**Task:** The entries follow. Copy every line in which "Conclusion" appears.

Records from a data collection
- - - - -
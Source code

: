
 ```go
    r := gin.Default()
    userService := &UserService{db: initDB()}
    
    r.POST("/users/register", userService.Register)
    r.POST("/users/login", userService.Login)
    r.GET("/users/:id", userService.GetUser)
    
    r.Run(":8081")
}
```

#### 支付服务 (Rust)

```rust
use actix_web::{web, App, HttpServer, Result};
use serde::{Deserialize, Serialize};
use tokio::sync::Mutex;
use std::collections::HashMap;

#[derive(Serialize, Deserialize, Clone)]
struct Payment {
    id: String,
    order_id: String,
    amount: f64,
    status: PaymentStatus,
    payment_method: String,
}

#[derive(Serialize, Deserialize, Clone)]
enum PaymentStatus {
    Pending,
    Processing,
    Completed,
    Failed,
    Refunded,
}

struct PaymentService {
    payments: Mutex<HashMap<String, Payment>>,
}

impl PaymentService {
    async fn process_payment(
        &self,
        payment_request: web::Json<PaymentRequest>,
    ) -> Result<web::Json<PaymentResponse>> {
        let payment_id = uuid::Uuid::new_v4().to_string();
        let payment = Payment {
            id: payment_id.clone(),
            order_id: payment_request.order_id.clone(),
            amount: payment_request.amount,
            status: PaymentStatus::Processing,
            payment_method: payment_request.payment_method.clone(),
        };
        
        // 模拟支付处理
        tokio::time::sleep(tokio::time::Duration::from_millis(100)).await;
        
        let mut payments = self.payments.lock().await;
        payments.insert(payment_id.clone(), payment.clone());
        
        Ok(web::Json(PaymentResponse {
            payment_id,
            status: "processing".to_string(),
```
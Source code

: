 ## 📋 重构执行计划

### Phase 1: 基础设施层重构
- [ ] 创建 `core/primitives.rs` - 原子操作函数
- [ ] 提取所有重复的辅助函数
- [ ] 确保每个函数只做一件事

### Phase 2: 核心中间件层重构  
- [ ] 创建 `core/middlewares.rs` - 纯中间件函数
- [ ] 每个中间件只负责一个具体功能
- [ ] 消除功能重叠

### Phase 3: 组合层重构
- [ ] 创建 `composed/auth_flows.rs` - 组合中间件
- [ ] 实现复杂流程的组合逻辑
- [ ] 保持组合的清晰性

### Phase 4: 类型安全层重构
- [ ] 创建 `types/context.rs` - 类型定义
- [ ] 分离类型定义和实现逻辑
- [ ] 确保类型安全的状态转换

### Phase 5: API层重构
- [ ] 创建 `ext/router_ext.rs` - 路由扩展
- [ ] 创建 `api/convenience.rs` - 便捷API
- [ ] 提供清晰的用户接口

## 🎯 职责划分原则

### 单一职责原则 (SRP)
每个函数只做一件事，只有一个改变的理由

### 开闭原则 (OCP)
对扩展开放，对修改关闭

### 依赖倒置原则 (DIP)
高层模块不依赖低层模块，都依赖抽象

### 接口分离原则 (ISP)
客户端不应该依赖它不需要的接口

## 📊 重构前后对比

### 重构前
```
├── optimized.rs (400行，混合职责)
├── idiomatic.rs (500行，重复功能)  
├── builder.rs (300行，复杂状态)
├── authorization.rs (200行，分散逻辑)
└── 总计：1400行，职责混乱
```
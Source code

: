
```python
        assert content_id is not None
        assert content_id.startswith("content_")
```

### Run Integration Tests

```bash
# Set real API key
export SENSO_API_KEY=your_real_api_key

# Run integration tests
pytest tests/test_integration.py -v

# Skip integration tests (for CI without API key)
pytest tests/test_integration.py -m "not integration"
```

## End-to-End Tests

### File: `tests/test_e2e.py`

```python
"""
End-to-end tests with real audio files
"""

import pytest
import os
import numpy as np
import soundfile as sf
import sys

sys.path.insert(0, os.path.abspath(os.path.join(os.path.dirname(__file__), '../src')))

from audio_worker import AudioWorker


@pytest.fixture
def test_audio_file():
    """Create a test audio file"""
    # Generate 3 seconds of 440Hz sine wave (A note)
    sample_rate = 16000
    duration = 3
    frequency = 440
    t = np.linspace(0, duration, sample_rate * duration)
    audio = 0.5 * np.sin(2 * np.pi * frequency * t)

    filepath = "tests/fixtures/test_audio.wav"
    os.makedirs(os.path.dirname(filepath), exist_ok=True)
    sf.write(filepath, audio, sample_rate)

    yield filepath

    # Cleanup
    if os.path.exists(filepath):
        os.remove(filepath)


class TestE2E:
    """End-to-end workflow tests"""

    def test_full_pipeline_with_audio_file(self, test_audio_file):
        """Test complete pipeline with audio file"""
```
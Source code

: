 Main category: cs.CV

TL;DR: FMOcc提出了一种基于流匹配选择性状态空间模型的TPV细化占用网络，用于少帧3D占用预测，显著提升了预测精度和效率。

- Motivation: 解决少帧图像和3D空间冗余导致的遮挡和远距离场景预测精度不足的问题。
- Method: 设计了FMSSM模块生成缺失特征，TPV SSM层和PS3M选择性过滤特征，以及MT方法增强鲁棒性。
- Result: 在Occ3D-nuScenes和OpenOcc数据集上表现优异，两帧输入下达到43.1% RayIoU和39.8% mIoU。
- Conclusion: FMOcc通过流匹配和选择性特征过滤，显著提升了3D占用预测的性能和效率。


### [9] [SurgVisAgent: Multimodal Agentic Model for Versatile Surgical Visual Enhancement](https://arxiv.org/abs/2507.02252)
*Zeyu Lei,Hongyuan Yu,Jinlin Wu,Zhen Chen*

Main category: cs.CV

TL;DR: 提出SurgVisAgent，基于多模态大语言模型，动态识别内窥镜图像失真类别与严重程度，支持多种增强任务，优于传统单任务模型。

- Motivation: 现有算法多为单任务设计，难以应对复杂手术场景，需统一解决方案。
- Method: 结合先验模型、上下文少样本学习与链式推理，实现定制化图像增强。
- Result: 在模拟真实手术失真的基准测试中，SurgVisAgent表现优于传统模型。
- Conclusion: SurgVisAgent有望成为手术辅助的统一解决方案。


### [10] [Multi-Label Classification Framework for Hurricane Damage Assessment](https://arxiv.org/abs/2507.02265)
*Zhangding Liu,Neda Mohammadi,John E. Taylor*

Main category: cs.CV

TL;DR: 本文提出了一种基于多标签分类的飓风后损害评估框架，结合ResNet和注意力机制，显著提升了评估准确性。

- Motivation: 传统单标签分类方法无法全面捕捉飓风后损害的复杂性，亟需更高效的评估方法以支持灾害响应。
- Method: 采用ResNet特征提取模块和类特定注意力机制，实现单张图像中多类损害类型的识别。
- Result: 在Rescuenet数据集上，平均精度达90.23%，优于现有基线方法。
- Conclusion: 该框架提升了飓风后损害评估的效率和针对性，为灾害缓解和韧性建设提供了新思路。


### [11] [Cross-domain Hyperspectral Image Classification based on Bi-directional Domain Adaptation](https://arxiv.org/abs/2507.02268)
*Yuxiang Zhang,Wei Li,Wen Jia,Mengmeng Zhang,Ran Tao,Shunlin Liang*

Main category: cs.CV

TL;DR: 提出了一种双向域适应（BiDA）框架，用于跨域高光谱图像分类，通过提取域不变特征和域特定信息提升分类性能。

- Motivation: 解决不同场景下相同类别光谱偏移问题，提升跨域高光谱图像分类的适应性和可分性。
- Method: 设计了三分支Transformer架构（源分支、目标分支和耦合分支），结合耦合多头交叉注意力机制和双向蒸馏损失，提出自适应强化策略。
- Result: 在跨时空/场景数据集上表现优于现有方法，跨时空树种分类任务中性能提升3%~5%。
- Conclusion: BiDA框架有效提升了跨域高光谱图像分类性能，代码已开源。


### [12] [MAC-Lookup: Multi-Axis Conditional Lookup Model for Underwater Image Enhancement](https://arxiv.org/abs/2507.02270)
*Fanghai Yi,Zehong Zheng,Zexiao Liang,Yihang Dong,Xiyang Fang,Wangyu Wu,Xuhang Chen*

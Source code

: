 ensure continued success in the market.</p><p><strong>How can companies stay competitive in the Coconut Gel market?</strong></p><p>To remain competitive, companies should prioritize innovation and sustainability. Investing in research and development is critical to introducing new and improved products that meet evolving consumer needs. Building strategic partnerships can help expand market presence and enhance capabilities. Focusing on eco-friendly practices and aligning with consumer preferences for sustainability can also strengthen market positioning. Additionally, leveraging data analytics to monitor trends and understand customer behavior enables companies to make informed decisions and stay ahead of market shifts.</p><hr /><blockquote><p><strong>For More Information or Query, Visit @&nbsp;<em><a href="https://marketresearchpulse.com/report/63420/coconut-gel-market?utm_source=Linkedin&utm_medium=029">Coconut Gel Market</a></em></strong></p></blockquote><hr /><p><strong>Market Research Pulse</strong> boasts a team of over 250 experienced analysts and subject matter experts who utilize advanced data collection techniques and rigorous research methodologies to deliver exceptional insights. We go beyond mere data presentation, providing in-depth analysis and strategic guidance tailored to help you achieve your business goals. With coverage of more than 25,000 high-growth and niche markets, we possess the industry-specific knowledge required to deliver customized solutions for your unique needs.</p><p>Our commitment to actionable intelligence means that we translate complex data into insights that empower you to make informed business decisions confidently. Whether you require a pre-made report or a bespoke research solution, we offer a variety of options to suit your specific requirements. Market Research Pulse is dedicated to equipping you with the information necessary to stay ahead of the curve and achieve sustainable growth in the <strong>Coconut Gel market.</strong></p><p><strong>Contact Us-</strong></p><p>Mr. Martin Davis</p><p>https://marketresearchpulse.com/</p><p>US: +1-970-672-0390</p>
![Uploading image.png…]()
- - - - -
**Solution for this task:**
- Conclusion: FMOcc通过流匹配和选择性特征过滤，显著提升了3D占用预测的性能和效率。
- Conclusion: SurgVisAgent有望成为手术辅助的统一解决方案。
- Conclusion: 该框架提升了飓风后损害评估的效率和针对性，为灾害缓解和韧性建设提供了新思路。
- Conclusion: BiDA框架有效提升了跨域高光谱图像分类性能，代码已开源。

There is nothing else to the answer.